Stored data
◆ ◆ ◆
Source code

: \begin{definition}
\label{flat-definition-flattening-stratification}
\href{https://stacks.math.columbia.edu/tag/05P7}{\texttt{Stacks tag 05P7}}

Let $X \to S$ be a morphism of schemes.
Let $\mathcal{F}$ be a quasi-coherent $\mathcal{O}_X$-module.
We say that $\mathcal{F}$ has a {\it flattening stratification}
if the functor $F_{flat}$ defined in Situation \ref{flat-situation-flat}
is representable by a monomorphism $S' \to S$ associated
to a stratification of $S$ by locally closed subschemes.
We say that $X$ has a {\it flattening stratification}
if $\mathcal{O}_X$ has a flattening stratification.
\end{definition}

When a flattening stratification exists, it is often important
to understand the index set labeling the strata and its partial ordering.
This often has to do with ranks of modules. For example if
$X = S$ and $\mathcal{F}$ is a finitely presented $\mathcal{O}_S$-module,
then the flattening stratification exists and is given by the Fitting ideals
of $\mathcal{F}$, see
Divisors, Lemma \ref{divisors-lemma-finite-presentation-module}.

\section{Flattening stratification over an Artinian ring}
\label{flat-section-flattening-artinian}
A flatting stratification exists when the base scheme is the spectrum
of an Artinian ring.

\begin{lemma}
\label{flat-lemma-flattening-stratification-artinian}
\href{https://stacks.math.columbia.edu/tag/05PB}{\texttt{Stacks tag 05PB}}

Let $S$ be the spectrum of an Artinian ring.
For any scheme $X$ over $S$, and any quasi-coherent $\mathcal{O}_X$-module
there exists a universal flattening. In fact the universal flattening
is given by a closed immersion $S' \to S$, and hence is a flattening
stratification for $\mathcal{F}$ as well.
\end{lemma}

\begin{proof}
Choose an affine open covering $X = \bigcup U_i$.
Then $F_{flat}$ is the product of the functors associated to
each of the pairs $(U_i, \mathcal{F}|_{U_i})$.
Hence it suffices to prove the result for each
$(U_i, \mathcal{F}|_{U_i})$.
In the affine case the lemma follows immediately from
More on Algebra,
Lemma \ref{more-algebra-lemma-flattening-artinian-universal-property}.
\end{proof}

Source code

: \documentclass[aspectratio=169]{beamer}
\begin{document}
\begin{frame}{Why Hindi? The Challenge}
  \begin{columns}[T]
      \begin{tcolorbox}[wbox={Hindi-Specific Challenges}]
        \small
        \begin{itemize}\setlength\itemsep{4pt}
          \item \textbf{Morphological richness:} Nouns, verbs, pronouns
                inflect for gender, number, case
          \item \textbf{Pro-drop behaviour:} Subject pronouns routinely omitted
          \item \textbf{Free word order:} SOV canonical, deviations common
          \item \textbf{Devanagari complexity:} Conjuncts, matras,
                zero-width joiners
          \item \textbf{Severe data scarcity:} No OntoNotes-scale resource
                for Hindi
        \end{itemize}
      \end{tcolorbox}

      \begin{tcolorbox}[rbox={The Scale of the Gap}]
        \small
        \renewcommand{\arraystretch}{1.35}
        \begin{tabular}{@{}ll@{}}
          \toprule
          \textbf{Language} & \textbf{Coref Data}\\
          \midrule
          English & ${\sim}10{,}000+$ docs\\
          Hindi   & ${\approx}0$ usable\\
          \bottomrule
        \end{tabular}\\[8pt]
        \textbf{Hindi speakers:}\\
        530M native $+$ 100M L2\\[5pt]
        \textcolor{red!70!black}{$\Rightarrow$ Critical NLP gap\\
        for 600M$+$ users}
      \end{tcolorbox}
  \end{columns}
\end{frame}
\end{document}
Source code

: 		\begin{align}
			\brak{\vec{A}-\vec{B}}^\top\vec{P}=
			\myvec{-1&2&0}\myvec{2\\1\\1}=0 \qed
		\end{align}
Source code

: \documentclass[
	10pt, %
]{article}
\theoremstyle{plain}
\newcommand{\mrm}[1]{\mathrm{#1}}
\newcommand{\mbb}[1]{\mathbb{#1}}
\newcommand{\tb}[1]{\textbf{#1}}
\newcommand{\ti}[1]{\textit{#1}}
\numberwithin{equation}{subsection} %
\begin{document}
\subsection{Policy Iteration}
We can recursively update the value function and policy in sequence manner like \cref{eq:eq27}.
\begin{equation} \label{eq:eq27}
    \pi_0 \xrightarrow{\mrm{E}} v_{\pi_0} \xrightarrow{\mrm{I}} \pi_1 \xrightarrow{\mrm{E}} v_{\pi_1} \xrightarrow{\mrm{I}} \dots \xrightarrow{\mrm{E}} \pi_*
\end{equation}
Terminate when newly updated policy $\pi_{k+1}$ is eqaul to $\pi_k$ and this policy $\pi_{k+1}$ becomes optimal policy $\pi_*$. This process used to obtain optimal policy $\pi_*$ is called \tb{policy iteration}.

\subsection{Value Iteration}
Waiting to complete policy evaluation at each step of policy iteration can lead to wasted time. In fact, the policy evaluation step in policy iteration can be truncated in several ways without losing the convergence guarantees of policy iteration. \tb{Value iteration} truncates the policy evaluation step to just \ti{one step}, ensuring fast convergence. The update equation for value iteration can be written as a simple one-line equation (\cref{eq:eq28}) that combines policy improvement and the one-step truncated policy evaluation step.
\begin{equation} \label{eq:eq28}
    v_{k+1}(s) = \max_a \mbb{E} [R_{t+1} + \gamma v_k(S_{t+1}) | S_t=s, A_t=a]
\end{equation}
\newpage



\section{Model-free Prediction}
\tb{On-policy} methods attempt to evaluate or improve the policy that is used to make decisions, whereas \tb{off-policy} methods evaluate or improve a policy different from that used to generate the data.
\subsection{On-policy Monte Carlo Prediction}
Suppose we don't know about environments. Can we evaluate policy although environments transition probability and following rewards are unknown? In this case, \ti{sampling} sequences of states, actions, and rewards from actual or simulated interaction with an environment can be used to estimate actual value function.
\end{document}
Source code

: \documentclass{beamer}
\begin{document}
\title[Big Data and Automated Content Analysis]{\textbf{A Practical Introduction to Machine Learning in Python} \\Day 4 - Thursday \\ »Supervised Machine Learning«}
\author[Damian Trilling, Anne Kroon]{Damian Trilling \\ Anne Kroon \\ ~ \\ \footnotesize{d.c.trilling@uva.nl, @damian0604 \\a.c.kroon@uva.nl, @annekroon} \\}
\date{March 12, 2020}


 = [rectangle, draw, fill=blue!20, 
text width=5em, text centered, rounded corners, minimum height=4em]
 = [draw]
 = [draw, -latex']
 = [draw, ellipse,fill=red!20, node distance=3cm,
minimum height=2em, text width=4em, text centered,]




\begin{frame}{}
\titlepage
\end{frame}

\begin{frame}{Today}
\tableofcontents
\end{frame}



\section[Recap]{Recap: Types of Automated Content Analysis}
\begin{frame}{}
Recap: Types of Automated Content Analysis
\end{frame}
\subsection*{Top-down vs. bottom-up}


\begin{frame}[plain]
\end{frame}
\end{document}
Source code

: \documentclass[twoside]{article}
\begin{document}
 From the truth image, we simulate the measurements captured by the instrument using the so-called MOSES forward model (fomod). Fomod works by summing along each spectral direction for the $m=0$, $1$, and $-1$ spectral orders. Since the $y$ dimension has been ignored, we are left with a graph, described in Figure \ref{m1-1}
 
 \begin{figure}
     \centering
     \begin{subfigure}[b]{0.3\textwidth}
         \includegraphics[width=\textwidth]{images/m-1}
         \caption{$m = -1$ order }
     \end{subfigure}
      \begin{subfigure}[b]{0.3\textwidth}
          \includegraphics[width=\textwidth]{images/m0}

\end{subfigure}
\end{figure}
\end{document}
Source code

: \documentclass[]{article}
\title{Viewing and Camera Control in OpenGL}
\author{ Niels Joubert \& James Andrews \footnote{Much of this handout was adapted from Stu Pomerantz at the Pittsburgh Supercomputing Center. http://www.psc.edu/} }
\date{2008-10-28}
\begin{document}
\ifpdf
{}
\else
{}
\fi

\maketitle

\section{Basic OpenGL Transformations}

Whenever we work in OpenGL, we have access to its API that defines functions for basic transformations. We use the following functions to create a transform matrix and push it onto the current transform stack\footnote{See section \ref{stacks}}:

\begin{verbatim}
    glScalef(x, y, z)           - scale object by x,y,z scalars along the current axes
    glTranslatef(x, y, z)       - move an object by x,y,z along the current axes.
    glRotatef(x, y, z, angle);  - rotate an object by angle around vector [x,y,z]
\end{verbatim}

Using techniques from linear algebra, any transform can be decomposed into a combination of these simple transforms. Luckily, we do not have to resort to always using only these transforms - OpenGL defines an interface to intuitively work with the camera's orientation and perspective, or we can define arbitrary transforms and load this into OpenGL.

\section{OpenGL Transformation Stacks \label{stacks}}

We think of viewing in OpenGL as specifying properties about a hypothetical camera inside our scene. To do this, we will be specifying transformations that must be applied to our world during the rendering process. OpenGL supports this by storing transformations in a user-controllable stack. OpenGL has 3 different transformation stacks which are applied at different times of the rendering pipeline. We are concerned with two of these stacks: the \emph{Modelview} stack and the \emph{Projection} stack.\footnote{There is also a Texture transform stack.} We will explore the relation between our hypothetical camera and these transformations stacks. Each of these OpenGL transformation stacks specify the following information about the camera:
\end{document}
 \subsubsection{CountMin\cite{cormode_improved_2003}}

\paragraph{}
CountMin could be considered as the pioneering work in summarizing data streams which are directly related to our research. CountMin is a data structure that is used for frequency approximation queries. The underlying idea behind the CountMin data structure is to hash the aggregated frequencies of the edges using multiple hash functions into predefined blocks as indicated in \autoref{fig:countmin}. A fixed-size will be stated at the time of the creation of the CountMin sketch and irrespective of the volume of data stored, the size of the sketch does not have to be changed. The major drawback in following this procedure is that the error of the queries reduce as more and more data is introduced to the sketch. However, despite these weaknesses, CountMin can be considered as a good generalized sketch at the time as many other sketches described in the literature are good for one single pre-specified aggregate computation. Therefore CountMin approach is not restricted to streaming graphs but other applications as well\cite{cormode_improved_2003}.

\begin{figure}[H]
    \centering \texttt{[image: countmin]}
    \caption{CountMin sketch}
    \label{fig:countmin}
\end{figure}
◆ ◆ ◆
◆ To do
Set down exactly the lines from the start of the records to the line with "to understand the". Include that line, and add nothing more.

◆ Problem solution
Source code

: \begin{definition}
\label{flat-definition-flattening-stratification}
\href{https://stacks.math.columbia.edu/tag/05P7}{\texttt{Stacks tag 05P7}}

Let $X \to S$ be a morphism of schemes.
Let $\mathcal{F}$ be a quasi-coherent $\mathcal{O}_X$-module.
We say that $\mathcal{F}$ has a {\it flattening stratification}
if the functor $F_{flat}$ defined in Situation \ref{flat-situation-flat}
is representable by a monomorphism $S' \to S$ associated
to a stratification of $S$ by locally closed subschemes.
We say that $X$ has a {\it flattening stratification}
if $\mathcal{O}_X$ has a flattening stratification.
\end{definition}

When a flattening stratification exists, it is often important
to understand the index set labeling the strata and its partial ordering.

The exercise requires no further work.